About his involvement in the May 12 events, he told the magistrate that a meeting was held on May 10, 2007 at the party’s Nine Zero headquarters in the presence of Dr Farooq Sattar, Mr Siddiqui and other leaders.

He said that the “party leadership” had asked him and other “sector in-charges” to ensure that lawyers could not reach the Karachi airport to welcome Chief Justice Iftikhar Chaudhry.

He testified that he along with his armed accomplices blocked many thoroughfares on May 12 and resorted to firing leaving many wounded.

While the MQM spokesperson had rejected Farooq’s confessional statement, the Rangers prosecution department insisted that it was still a crucial piece of evidence.
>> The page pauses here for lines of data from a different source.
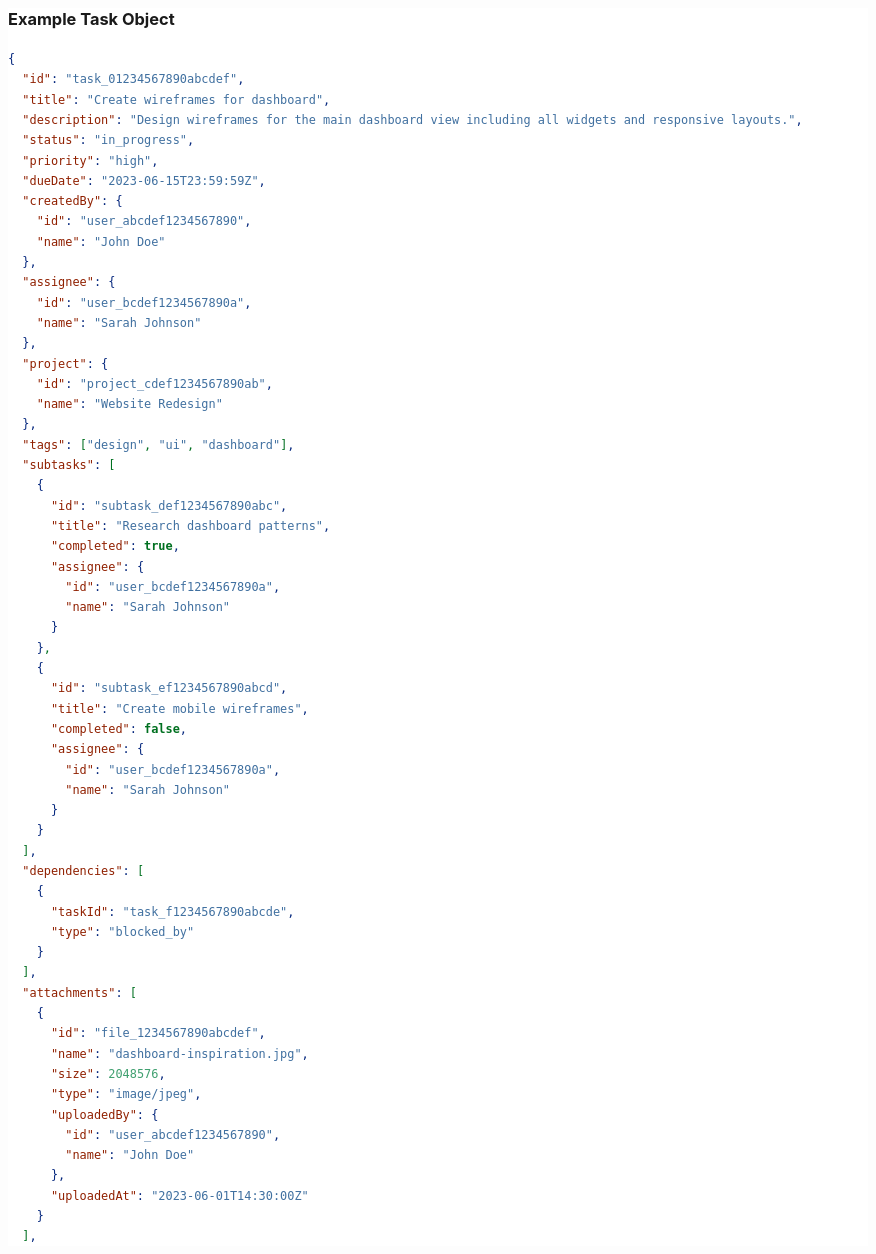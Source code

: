 ### Example Task Object

```json
{
  "id": "task_01234567890abcdef",
  "title": "Create wireframes for dashboard",
  "description": "Design wireframes for the main dashboard view including all widgets and responsive layouts.",
  "status": "in_progress",
  "priority": "high",
  "dueDate": "2023-06-15T23:59:59Z",
  "createdBy": {
    "id": "user_abcdef1234567890",
    "name": "John Doe"
  },
  "assignee": {
    "id": "user_bcdef1234567890a",
    "name": "Sarah Johnson"
  },
  "project": {
    "id": "project_cdef1234567890ab",
    "name": "Website Redesign"
  },
  "tags": ["design", "ui", "dashboard"],
  "subtasks": [
    {
      "id": "subtask_def1234567890abc",
      "title": "Research dashboard patterns",
      "completed": true,
      "assignee": {
        "id": "user_bcdef1234567890a",
        "name": "Sarah Johnson"
      }
    },
    {
      "id": "subtask_ef1234567890abcd",
      "title": "Create mobile wireframes",
      "completed": false,
      "assignee": {
        "id": "user_bcdef1234567890a",
        "name": "Sarah Johnson"
      }
    }
  ],
  "dependencies": [
    {
      "taskId": "task_f1234567890abcde",
      "type": "blocked_by"
    }
  ],
  "attachments": [
    {
      "id": "file_1234567890abcdef",
      "name": "dashboard-inspiration.jpg",
      "size": 2048576,
      "type": "image/jpeg",
      "uploadedBy": {
        "id": "user_abcdef1234567890",
        "name": "John Doe"
      },
      "uploadedAt": "2023-06-01T14:30:00Z"
    }
  ],
```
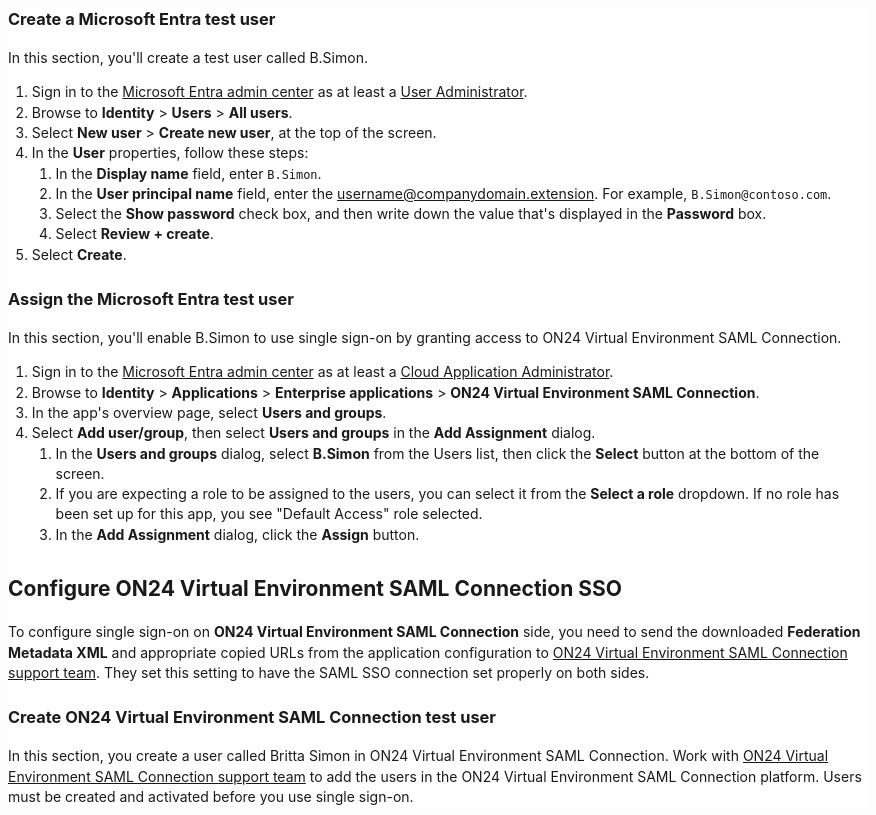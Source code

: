 <a name='create-an-azure-ad-test-user'></a>

### Create a Microsoft Entra test user 

In this section, you'll create a test user called B.Simon.

1. Sign in to the [Microsoft Entra admin center](https://entra.microsoft.com) as at least a [User Administrator](~/identity/role-based-access-control/permissions-reference.md#user-administrator).
1. Browse to **Identity** > **Users** > **All users**.
1. Select **New user** > **Create new user**, at the top of the screen.
1. In the **User** properties, follow these steps:
   1. In the **Display name** field, enter `B.Simon`.  
   1. In the **User principal name** field, enter the username@companydomain.extension. For example, `B.Simon@contoso.com`.
   1. Select the **Show password** check box, and then write down the value that's displayed in the **Password** box.
   1. Select **Review + create**.
1. Select **Create**.

<a name='assign-the-azure-ad-test-user'></a>

### Assign the Microsoft Entra test user

In this section, you'll enable B.Simon to use single sign-on by granting access to ON24 Virtual Environment SAML Connection.

1. Sign in to the [Microsoft Entra admin center](https://entra.microsoft.com) as at least a [Cloud Application Administrator](~/identity/role-based-access-control/permissions-reference.md#cloud-application-administrator).
1. Browse to **Identity** > **Applications** > **Enterprise applications** > **ON24 Virtual Environment SAML Connection**.
1. In the app's overview page, select **Users and groups**.
1. Select **Add user/group**, then select **Users and groups** in the **Add Assignment** dialog.
   1. In the **Users and groups** dialog, select **B.Simon** from the Users list, then click the **Select** button at the bottom of the screen.
   1. If you are expecting a role to be assigned to the users, you can select it from the **Select a role** dropdown. If no role has been set up for this app, you see "Default Access" role selected.
   1. In the **Add Assignment** dialog, click the **Assign** button.

## Configure ON24 Virtual Environment SAML Connection SSO

To configure single sign-on on **ON24 Virtual Environment SAML Connection** side, you need to send the downloaded **Federation Metadata XML** and appropriate copied URLs from the application configuration to [ON24 Virtual Environment SAML Connection support team](https://www.on24.com/about-us/support/). They set this setting to have the SAML SSO connection set properly on both sides.

### Create ON24 Virtual Environment SAML Connection test user

In this section, you create a user called Britta Simon in ON24 Virtual Environment SAML Connection. Work with [ON24 Virtual Environment SAML Connection support team](https://www.on24.com/about-us/support/) to add the users in the ON24 Virtual Environment SAML Connection platform. Users must be created and activated before you use single sign-on.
“Two years have passed since Kamran Farooq made his confession, which is crucial evidence legally admissible in court as the same was recorded before a judicial magistrate,” Advocate Sajid Mehboob Sheikh, head of the Rangers prosecution department, told Dawn.

Police lethargy?

“However, the police high-ups have failed to use this evidence in all the cases relating to the May 12 incidents till today,” he claimed.

He cited the example of a similar confessional statement recorded by the defunct Peoples Amn Committee’s (PAC) chief Uzair Jan Baloch, who was interrogated in a criminal case, who had made startling disclosures about the involvement of high-profile political figures and police high-ups in various criminal activities.

“Uzair Baloch’s confessional statement is now being used in 62 criminal cases pending against him and others being tried in different antiterrorism courts,” argued the paramilitary force’s special prosecutor, who is defending the Rangers cases in the ATCs.

On the other hand, the judicial sources said all the cases were still pending at the pre-trial stage, as the police had yet to nominate those named by Kamran Farooq in his confessional statement.

Some believed that there was a lack of interest on the part of the provincial prosecution department.

When contacted by Dawn, former prosecutor general Shahadat Awan, who was responsible for getting the confessional statement of Kamran Farooq, seemed least bothered about the matter.

Awan put the responsibility of having used the confession in the cases on the Rangers, which was not performing role of prosecution in these cases.

The lawyers’ leaders interviewed by Dawn demanded that the law-enforcement agencies as well as the government should ensure that justice was dispensed to the families of the victims and survivors of the May 12 bloodshed and its perpetrators were punished.

It may be recalled that while the police had booked and arrested 15 suspects, including City Mayor Wasim Akhtar, Mohammad Aslam alias Kala, Anwarul Hasan, Faisal Wahab, Azhar Qureshi and Mohammed Hanif in four cases relating to May 12 mayhem and had submitted a final charge sheet against them before the administrative judge of antiterrorism courts in Sept 2016, it had failed to make Kamran Farooq’s confessional statement part of evidence in those cases.

Currently, the case against the mayor and others is fixed for May 15 for their indictment, as they did not appear at four consecutive hearings.